In flat spacetime (the backdrop for special relativity) you can phrase energy conservation in two ways: as a differential equation, or as an equation involving integrals (gory details below). The two formulations are mathematically equivalent. But when you try to generalize this to curved spacetimes (the arena for general relativity) this equivalence breaks down. The differential form extends with nary a hiccup; not so the integral form. The differential form says, loosely speaking, that no energy is created in any infinitesimal piece of spacetime. The integral form says the same for a finite-sized piece. (This may remind you of the "divergence" and "flux" forms of Gauss's law in electrostatics, or the equation of continuity in fluid dynamics. Hold on to that thought!)

An infinitesimal piece of spacetime "looks flat", while the effects of curvature become evident in a finite piece. (The same holds for curved surfaces in space, of course). GR relates curvature to gravity. Now, even in Newtonian physics, you must include gravitational potential energy to get energy conservation. And GR introduces the new phenomenon of gravitational waves; perhaps these carry energy as well? Perhaps we need to include gravitational energy in some fashion, to arrive at a law of energy conservation for finite pieces of spacetime?

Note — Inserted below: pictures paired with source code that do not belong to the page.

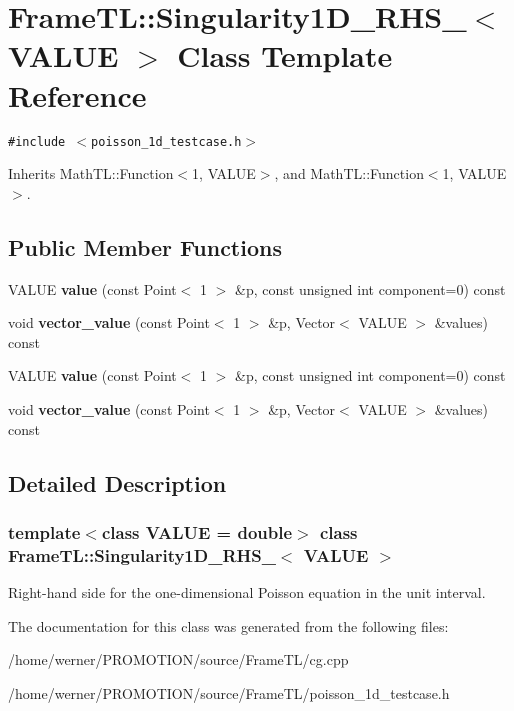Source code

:\hypertarget{classFrameTL_1_1Singularity1D__RHS__2}{
\section{FrameTL::Singularity1D\_\-RHS\_$<$ VALUE $>$ Class Template Reference}
\label{classFrameTL_1_1Singularity1D__RHS__2}
}
{\tt \#include $<$poisson\_\-1d\_\-testcase.h$>$}

Inherits MathTL::Function$<$1, VALUE$>$, and MathTL::Function$<$1, VALUE$>$.

\subsection*{Public Member Functions}
\begin{CompactItemize}
\item 
\hypertarget{classFrameTL_1_1Singularity1D__RHS__2_b8c94d2a33b4ffbe479954a700bf1d45}{
VALUE \textbf{value} (const Point$<$ 1 $>$ \&p, const unsigned int component=0) const }
\label{classFrameTL_1_1Singularity1D__RHS__2_b8c94d2a33b4ffbe479954a700bf1d45}

\item 
\hypertarget{classFrameTL_1_1Singularity1D__RHS__2_7b90a4cedf2e15d9c5c36895dc4aa56f}{
void \textbf{vector\_\-value} (const Point$<$ 1 $>$ \&p, Vector$<$ VALUE $>$ \&values) const }
\label{classFrameTL_1_1Singularity1D__RHS__2_7b90a4cedf2e15d9c5c36895dc4aa56f}

\item 
\hypertarget{classFrameTL_1_1Singularity1D__RHS__2_b8c94d2a33b4ffbe479954a700bf1d45}{
VALUE \textbf{value} (const Point$<$ 1 $>$ \&p, const unsigned int component=0) const }
\label{classFrameTL_1_1Singularity1D__RHS__2_b8c94d2a33b4ffbe479954a700bf1d45}

\item 
\hypertarget{classFrameTL_1_1Singularity1D__RHS__2_7b90a4cedf2e15d9c5c36895dc4aa56f}{
void \textbf{vector\_\-value} (const Point$<$ 1 $>$ \&p, Vector$<$ VALUE $>$ \&values) const }
\label{classFrameTL_1_1Singularity1D__RHS__2_7b90a4cedf2e15d9c5c36895dc4aa56f}

\end{CompactItemize}


\subsection{Detailed Description}
\subsubsection*{template$<$class VALUE = double$>$ class FrameTL::Singularity1D\_\-RHS\_$<$ VALUE $>$}

Right-hand side for the one-dimensional Poisson equation in the unit interval. 

The documentation for this class was generated from the following files:\begin{CompactItemize}
\item 
/home/werner/PROMOTION/source/FrameTL/cg.cpp\item 
/home/werner/PROMOTION/source/FrameTL/poisson\_\-1d\_\-testcase.h\end{CompactItemize}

Casting about for a mathematical expression of these ideas, physicists came up with something called an energy pseudo-tensor. (In fact, several of 'em!) Now, GR takes pride in treating all coordinate systems equally. Mathematicians invented tensors precisely to meet this sort of demand--- if a tensor equation holds in one coordinate system, it holds in all. Pseudo-tensors are not tensors (surprise!), and this alone raises eyebrows in some circles. In GR, one must always guard against mistaking artifacts of a particular coordinate system for real physical effects. (See the FAQ entry on black holes for some examples.)

These pseudo-tensors have some rather strange properties. If you choose
the "wrong" coordinates, they are non-zero even in flat empty spacetime.
By another choice of coordinates, they can be made zero at any chosen point,
even in a spacetime full of gravitational radiation. For these reasons,
most physicists who work in general relativity do not believe the pseudo-tensors
give a good *local* definition of energy density, although their integrals
are sometimes useful as a measure of total energy.

One other complaint about the pseudo-tensors deserves mention. Einstein argued that all energy has mass, and all mass acts gravitationally. Does "gravitational energy" itself act as a source of gravity? Now, the Einstein field equations are

G_{mu,nu} = 8pi T_{mu,nu}Here G_{mu,nu} is the Einstein curvature tensor, which encodes information about the curvature of spacetime, and T_{mu,nu} is the so-called stress-energy tensor, which we will meet again below. T_{mu,nu} represents the energy due to matter and electromagnetic fields, but includes NO contribution from "gravitational energy". So one can argue that "gravitational energy" does NOT act as a source of gravity. On the other hand, the Einstein field equations are non-linear; this implies that gravitational waves interact with each other (unlike light waves in Maxwell's (linear) theory). So one can argue that "gravitational energy" IS a source of gravity.

In certain special cases, energy conservation works out with fewer caveats. The two main examples are static spacetimes and asymptotically flat spacetimes.

Let's look at four examples before plunging deeper into the math. Three examples involve redshift, the other, gravitational radiation.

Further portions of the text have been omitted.